The usual school day consists of two hours’ teaching in an allocated subject. This is followed by five hours of coaching in the sport in which they excel. The day finishes with a one or two-hour conditioning and physiotherapy session.

The idea is that academic lessons are as intensive as the training sessions. The class size never exceeds eight pupils, meaning that more of the syllabus can be covered in a shorter time.

The school currently has five pupils awaiting A-level results and is set to enrol another eight of GCSE age. There are five teachers - generally supply staff or private-school teachers who combine their main jobs with teaching at Freedom School. Each teaches their specialist subject.

However, the school prides itself on being as flexible as the pupil needs it to be.
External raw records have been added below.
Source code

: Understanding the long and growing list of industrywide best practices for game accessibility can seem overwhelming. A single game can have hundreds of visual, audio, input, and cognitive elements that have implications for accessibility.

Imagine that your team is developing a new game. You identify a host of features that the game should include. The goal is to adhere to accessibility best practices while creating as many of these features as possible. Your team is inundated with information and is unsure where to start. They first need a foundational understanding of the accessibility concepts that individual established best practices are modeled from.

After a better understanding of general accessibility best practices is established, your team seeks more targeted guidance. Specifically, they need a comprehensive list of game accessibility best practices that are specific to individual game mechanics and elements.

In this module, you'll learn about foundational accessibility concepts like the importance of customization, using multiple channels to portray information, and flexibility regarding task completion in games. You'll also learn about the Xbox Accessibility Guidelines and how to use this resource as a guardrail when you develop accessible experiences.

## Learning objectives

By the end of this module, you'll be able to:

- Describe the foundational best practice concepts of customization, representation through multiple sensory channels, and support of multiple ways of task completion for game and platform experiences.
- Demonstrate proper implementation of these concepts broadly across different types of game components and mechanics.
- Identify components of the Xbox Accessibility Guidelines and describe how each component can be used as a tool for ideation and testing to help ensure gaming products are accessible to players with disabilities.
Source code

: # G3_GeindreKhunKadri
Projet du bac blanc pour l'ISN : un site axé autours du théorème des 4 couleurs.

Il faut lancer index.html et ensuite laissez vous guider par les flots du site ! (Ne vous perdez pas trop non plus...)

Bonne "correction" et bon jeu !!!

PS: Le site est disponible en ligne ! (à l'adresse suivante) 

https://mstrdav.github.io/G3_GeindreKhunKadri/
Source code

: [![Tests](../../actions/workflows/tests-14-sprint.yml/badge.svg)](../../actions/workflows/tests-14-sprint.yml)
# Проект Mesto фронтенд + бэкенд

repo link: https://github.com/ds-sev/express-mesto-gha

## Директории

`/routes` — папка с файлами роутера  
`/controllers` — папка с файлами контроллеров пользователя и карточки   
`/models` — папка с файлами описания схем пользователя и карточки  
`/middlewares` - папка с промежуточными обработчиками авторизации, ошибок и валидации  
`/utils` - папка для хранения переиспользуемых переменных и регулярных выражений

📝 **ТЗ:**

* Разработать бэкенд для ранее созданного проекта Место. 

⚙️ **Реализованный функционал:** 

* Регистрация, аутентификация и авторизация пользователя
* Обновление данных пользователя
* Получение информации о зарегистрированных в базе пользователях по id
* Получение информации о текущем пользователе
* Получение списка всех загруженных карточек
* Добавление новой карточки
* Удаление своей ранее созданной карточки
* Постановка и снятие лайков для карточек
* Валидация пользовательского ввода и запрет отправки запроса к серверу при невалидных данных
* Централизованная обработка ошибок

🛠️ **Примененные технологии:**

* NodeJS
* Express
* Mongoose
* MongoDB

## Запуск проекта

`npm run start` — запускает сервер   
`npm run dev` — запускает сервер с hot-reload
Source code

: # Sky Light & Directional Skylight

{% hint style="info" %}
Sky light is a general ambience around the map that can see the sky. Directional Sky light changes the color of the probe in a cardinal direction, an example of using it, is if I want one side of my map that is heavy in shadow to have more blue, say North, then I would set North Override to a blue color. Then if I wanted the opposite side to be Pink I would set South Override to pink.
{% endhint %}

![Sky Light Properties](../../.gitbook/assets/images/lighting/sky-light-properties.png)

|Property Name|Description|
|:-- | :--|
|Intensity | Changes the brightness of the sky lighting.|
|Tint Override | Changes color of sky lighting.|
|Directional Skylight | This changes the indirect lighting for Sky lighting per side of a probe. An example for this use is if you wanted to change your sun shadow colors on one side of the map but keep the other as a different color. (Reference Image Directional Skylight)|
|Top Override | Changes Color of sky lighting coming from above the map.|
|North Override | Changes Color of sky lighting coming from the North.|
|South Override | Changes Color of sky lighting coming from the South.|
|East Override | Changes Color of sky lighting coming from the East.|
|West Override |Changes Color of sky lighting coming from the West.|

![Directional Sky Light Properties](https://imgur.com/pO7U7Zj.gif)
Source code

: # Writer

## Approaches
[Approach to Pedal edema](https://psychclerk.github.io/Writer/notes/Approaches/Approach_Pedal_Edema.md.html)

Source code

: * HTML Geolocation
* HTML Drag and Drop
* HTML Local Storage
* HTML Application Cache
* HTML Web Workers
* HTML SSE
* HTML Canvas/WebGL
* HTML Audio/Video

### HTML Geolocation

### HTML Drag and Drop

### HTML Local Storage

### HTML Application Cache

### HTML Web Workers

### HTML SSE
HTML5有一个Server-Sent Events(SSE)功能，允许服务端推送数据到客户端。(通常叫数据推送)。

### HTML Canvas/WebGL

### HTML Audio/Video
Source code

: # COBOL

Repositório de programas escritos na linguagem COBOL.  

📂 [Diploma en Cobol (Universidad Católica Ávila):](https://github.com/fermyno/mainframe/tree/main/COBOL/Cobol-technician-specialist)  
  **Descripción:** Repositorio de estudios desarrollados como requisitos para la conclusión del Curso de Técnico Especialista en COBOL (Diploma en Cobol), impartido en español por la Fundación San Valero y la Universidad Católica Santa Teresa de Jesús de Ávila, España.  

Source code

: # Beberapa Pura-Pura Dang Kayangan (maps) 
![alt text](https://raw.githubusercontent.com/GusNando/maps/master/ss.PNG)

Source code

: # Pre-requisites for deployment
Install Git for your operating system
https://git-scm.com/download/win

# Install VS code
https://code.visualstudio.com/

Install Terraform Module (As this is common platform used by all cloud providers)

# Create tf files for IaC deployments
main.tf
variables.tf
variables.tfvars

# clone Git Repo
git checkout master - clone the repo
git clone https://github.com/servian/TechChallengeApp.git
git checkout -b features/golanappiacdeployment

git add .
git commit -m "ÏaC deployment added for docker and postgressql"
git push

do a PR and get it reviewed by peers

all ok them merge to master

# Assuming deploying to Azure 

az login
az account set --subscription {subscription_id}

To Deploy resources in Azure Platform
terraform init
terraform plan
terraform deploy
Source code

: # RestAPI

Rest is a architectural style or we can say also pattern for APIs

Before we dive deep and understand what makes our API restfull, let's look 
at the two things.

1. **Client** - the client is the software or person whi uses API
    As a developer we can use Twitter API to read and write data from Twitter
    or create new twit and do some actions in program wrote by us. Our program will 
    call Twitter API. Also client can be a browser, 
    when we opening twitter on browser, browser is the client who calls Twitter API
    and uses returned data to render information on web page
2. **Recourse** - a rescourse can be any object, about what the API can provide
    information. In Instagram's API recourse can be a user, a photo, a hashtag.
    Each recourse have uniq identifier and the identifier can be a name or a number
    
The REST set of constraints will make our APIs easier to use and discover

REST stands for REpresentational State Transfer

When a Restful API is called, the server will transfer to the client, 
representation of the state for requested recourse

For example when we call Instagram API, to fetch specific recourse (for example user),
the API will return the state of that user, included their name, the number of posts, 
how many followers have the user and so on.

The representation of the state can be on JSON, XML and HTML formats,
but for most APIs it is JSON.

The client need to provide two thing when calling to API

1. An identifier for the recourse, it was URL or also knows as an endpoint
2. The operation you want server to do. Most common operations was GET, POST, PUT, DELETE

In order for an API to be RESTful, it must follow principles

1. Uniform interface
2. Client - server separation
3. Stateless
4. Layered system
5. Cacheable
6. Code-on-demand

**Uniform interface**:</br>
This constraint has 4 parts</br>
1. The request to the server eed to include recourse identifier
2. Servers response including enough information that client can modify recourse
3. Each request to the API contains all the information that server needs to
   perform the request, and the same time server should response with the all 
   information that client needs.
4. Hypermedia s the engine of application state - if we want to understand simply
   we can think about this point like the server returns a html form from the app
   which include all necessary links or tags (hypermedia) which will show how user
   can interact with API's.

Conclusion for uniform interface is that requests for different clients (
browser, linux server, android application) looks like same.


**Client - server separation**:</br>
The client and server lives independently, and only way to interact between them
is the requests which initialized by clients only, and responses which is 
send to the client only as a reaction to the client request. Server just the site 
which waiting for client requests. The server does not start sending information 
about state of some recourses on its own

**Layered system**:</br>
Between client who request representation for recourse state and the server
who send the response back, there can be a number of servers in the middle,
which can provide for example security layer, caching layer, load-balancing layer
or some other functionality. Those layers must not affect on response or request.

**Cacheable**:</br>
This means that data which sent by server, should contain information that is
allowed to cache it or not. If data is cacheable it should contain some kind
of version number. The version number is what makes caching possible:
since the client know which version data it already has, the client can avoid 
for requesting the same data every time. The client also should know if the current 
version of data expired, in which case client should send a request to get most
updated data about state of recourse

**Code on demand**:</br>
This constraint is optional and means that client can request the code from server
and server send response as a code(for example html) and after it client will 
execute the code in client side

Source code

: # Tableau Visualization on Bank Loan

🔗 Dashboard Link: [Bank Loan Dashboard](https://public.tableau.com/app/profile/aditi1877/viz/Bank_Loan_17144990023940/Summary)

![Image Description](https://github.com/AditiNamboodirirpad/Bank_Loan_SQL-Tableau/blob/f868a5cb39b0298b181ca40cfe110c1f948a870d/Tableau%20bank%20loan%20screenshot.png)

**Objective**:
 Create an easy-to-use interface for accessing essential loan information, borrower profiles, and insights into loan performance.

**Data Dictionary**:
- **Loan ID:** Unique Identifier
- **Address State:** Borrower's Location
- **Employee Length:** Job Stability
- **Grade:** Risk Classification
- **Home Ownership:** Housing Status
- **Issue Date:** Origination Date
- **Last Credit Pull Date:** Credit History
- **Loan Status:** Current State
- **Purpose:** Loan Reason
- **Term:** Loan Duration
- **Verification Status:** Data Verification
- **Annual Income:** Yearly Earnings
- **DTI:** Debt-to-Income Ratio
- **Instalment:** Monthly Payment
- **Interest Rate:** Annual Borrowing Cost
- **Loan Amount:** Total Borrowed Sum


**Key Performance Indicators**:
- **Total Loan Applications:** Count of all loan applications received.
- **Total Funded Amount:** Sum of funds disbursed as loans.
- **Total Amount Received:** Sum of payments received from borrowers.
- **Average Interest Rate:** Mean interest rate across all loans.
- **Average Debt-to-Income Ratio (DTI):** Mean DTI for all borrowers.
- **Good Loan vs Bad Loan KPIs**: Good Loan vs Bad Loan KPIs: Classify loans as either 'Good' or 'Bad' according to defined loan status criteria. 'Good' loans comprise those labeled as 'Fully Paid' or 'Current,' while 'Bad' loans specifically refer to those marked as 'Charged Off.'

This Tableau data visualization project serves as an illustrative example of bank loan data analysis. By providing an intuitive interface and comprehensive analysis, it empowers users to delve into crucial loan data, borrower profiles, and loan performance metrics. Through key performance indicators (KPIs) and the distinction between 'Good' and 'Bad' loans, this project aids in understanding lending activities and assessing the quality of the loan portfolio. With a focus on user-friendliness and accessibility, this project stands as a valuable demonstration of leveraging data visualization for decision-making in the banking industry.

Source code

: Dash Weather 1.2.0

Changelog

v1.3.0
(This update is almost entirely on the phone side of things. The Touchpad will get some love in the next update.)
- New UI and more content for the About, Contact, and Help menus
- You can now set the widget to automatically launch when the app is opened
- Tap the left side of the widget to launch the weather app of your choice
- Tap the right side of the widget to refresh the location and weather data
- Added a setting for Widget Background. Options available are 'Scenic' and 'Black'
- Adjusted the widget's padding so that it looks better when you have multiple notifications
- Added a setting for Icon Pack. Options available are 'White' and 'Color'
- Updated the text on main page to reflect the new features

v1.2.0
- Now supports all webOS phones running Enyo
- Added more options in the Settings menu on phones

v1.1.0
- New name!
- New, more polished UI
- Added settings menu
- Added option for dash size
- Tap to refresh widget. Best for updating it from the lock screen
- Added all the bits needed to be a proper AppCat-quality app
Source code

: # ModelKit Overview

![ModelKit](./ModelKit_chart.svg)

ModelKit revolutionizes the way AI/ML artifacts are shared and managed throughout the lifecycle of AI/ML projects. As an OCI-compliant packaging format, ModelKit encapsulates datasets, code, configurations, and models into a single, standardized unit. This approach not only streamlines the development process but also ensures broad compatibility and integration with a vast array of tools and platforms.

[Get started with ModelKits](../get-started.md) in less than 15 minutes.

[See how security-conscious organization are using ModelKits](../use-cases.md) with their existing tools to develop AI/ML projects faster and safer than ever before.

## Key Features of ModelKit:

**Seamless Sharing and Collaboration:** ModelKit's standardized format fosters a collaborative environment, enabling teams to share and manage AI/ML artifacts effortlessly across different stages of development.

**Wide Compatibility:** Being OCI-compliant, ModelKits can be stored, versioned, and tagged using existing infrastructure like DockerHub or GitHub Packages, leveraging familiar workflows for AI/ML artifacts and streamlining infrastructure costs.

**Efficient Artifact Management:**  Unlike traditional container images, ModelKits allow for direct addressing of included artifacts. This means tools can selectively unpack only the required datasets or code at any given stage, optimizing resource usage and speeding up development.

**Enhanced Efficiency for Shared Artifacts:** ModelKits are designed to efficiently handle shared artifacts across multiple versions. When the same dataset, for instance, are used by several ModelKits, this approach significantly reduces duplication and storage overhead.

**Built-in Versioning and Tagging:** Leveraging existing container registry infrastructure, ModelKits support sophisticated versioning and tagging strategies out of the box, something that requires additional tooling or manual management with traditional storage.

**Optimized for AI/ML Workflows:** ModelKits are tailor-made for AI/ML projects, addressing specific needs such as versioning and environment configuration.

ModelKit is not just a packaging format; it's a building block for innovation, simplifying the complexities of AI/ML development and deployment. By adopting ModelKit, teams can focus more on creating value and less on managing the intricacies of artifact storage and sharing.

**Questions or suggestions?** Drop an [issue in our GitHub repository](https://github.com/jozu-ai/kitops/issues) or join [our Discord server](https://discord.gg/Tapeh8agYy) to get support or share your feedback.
If it does not cater for a particular subject that the student wants to pursue, it simply hires the relevant teacher.

All this comes at a price, of course. But its fees of pound;4,000 a year are around one third of those at other private schools in the area. The school hopes to provide parents with an alternative to more drastic measures, such as taking the child out of education altogether.

Georgina Bastick is an A-level pupil at the school. She had a stint at being home schooled as her parents tried to cater for her tennis playing. But she says it did not work out.

“We tried home schooling but it was a bit of a disaster,” she says. “I basically put a disc into my computer and tried to learn that way. (But) there was no help, and no advice.”

But Freedom School says it gives budding athletes the structure they need. Tom Reynolds, also 17, joined the school after completing his GCSEs. His day is split perfectly to allow him to train hard but also get the lessons he needs.

“The morning usually starts with a couple of hours of tennis and a 30- minute fitness session,” he says. “We then break for lunch. After that, I have three hours of lessons. I take English literature, economics and PE. I will have two subjects in three hours. The day then finishes off with another fitness session.

“The teaching is better because it’s all basically one-to-one, and it makes it easier for me to play tennis. I can take it more seriously, and I have improved massively since joining.”

Jo Ward is both a tennis coach and English literature teacher at the school. A former tennis pro, she knows how difficult it can be to find the time to play tennis in the usual state school system.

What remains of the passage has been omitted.